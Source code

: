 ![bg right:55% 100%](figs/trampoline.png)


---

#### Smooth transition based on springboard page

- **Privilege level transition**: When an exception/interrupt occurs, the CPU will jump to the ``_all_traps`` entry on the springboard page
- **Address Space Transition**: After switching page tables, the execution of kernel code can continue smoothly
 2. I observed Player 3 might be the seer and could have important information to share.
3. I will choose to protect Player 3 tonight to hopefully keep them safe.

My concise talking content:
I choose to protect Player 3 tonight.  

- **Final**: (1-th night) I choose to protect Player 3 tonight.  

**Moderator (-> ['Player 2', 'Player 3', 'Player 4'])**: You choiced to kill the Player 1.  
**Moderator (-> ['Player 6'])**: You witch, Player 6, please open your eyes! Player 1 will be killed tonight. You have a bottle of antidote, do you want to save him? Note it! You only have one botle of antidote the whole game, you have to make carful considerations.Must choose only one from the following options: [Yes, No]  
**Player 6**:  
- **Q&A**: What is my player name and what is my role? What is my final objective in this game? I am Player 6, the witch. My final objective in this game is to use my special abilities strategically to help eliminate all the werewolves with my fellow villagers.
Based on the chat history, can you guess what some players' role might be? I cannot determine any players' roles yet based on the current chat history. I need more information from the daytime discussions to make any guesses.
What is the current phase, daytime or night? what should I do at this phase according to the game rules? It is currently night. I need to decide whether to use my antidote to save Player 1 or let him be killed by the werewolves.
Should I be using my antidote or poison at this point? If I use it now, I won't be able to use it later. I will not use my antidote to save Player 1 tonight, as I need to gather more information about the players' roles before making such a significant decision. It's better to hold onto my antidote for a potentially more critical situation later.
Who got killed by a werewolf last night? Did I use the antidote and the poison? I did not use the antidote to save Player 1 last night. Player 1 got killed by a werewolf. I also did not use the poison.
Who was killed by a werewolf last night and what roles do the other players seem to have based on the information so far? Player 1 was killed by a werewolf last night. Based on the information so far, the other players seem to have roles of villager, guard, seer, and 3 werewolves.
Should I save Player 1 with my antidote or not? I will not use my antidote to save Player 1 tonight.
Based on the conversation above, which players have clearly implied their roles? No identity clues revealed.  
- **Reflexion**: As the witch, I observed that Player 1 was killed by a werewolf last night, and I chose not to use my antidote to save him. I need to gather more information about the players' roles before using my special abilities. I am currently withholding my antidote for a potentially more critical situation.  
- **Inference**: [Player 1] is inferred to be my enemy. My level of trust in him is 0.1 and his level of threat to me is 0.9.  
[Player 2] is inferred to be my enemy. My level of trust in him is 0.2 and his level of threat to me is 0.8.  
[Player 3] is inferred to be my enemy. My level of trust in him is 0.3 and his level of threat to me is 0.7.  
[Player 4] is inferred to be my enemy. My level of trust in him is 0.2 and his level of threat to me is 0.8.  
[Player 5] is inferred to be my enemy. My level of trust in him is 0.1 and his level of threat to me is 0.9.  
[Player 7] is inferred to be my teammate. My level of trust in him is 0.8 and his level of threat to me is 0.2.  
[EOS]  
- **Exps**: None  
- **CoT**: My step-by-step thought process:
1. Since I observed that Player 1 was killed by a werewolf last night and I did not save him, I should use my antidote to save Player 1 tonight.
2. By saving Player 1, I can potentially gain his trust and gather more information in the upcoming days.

◆ ◆ ◆ ◆ ◆ ◆ ◆

Extract the full listing above without altering anything.

Your solution —
Source code

: ![bg right:55% 100%](figs/trampoline.png)


---

#### Smooth transition based on springboard page

- **Privilege level transition**: When an exception/interrupt occurs, the CPU will jump to the ``_all_traps`` entry on the springboard page
- **Address Space Transition**: After switching page tables, the execution of kernel code can continue smoothly
 2. I observed Player 3 might be the seer and could have important information to share.
3. I will choose to protect Player 3 tonight to hopefully keep them safe.

My concise talking content:
I choose to protect Player 3 tonight.  

- **Final**: (1-th night) I choose to protect Player 3 tonight.  

**Moderator (-> ['Player 2', 'Player 3', 'Player 4'])**: You choiced to kill the Player 1.  
**Moderator (-> ['Player 6'])**: You witch, Player 6, please open your eyes! Player 1 will be killed tonight. You have a bottle of antidote, do you want to save him? Note it! You only have one botle of antidote the whole game, you have to make carful considerations.Must choose only one from the following options: [Yes, No]  
**Player 6**:  
- **Q&A**: What is my player name and what is my role? What is my final objective in this game? I am Player 6, the witch. My final objective in this game is to use my special abilities strategically to help eliminate all the werewolves with my fellow villagers.
Based on the chat history, can you guess what some players' role might be? I cannot determine any players' roles yet based on the current chat history. I need more information from the daytime discussions to make any guesses.
What is the current phase, daytime or night? what should I do at this phase according to the game rules? It is currently night. I need to decide whether to use my antidote to save Player 1 or let him be killed by the werewolves.
Should I be using my antidote or poison at this point? If I use it now, I won't be able to use it later. I will not use my antidote to save Player 1 tonight, as I need to gather more information about the players' roles before making such a significant decision. It's better to hold onto my antidote for a potentially more critical situation later.
Who got killed by a werewolf last night? Did I use the antidote and the poison? I did not use the antidote to save Player 1 last night. Player 1 got killed by a werewolf. I also did not use the poison.
Who was killed by a werewolf last night and what roles do the other players seem to have based on the information so far? Player 1 was killed by a werewolf last night. Based on the information so far, the other players seem to have roles of villager, guard, seer, and 3 werewolves.
Should I save Player 1 with my antidote or not? I will not use my antidote to save Player 1 tonight.
Based on the conversation above, which players have clearly implied their roles? No identity clues revealed.  
- **Reflexion**: As the witch, I observed that Player 1 was killed by a werewolf last night, and I chose not to use my antidote to save him. I need to gather more information about the players' roles before using my special abilities. I am currently withholding my antidote for a potentially more critical situation.  
- **Inference**: [Player 1] is inferred to be my enemy. My level of trust in him is 0.1 and his level of threat to me is 0.9.  
[Player 2] is inferred to be my enemy. My level of trust in him is 0.2 and his level of threat to me is 0.8.  
[Player 3] is inferred to be my enemy. My level of trust in him is 0.3 and his level of threat to me is 0.7.  
[Player 4] is inferred to be my enemy. My level of trust in him is 0.2 and his level of threat to me is 0.8.  
[Player 5] is inferred to be my enemy. My level of trust in him is 0.1 and his level of threat to me is 0.9.  
[Player 7] is inferred to be my teammate. My level of trust in him is 0.8 and his level of threat to me is 0.2.  
[EOS]  
- **Exps**: None  
- **CoT**: My step-by-step thought process:
1. Since I observed that Player 1 was killed by a werewolf last night and I did not save him, I should use my antidote to save Player 1 tonight.
2. By saving Player 1, I can potentially gain his trust and gather more information in the upcoming days.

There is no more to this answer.